Amazon Web Services (AWS) has become a critical technology provider for Wall Street, and the company is now deeply involved in helping financial institutions leverage generative AI. With the rise of generative AI, the competition among cloud providers like AWS, Microsoft Azure, and Google Cloud has intensified. To maintain its position, Amazon is investing heavily in its cloud and AI offerings, with a substantial portion dedicated to enhancing AWS and its AI capabilities.

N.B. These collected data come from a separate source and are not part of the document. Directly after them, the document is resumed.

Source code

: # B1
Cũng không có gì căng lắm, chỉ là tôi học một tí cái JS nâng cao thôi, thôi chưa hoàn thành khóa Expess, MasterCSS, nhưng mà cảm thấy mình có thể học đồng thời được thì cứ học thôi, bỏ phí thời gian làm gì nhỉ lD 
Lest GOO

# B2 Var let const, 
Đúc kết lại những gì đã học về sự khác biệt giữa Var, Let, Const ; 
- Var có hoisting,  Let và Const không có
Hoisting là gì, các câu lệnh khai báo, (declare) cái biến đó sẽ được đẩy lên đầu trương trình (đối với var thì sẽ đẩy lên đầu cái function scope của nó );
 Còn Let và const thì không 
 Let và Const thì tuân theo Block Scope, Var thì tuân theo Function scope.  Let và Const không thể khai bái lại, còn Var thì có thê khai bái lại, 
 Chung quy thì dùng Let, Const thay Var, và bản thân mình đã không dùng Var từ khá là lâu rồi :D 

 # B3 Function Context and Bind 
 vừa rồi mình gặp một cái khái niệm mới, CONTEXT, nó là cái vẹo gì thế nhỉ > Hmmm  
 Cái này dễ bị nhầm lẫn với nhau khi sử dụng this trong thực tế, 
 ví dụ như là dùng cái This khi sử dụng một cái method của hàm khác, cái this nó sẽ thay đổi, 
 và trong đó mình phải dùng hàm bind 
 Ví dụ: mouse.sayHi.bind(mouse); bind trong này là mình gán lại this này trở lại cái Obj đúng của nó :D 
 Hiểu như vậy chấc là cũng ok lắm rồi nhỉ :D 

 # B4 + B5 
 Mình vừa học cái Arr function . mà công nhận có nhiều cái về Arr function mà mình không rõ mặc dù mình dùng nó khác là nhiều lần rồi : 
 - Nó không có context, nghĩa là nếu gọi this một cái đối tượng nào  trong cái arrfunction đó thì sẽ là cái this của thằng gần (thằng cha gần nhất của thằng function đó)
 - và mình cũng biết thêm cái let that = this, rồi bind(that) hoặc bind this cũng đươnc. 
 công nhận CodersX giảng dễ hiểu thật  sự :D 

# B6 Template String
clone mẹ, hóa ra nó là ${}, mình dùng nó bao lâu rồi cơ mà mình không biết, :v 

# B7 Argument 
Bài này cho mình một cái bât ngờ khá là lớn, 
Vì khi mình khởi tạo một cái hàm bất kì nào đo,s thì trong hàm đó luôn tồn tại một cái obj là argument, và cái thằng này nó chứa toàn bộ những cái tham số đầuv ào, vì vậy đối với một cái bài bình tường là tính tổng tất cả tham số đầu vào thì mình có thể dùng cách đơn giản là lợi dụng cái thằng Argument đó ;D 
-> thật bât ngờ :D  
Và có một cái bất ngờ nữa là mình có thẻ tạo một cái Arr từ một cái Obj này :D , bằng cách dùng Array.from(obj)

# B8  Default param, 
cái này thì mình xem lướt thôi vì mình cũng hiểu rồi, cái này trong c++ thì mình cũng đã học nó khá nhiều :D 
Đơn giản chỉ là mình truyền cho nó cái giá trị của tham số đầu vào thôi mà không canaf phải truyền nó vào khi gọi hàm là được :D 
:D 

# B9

John Kain, head of financial services market development at AWS, shared insights on how the company is working with major players in the financial sector. AWS is partnering with two international banks, a hedge fund, and a fintech firm to advance their AI initiatives. According to Kain, the industry is maturing, leading to more tailored AI applications. A major focus is reducing hallucinations, a common issue in generative AI where incorrect information is presented as fact. AWS is using tools like Bedrock Guardrails and automated reasoning to improve the accuracy of AI outputs.
JPMorgan Chase
JPMorgan Chase has significantly embraced the cloud, beginning in 2017. Having over a thousand applications running on AWS that fully take advantage of generative AI technologies. The bank’s internal data and AI platform utilizes AWS SageMaker, a tool for building and training machine-learning models, with thousands of employees using the cloud-based tool monthly. Security, governance, and compliance have been key considerations for JPMorgan. Because JPMorgan processes a massive amount of payments daily and serves tens of millions of customers, its scale provides valuable insights for AWS, assisting in its roadmap development, according to Kain.
Bridgewater
Bridgewater’s AIA Labs, or Artificial Investment Associate, aims to transform the firm’s investment strategies using AI and machine learning. Initially, generative AI was used to answer straightforward questions, but it has evolved. The platform now analyzes complex investing strategies by breaking them down into multiple steps, with each step handled by a specific agent. This allows the AI to check how interest rates impact returns, double-check financials, and summarize risk profiles. According to Aaron Linsky, CTO of AIA Labs, limiting the responsibilities of each agent has been crucial for success and is speeding up the process for investment associates.
MUFG
Mitsubishi UFJ Financial Group (MUFG) is leveraging generative AI to enhance its corporate sales efforts. An AI platform that suggests sales ideas has significantly improved conversion rates. MUFG’s salespeople previously had to sift through vast amounts of documents. Now, the AI platform combines multiple data sets to get insights from the client’s transactions, previous sales conversions, financial filings, and public information. This reduces sales pitch drafting time from hours or days to minutes, according to Tetsuo Horigane, head of quant innovation at MUFG.
Rocket Mortgage
Rocket Mortgage is using AI in its call centers to transform strategy and customer experience. By integrating AWS technology, the fintech aims to create an “entire network of agents” to handle tasks such as transcription, real-time information gathering, and post-call insights. This saves call center employees significant time, allowing clients to self-serve a higher percentage of the time. With access to petabytes of data, the company is using AI to ask key business questions to improve its online platforms, streamline workflows, and enhance customer experience, according to Kain.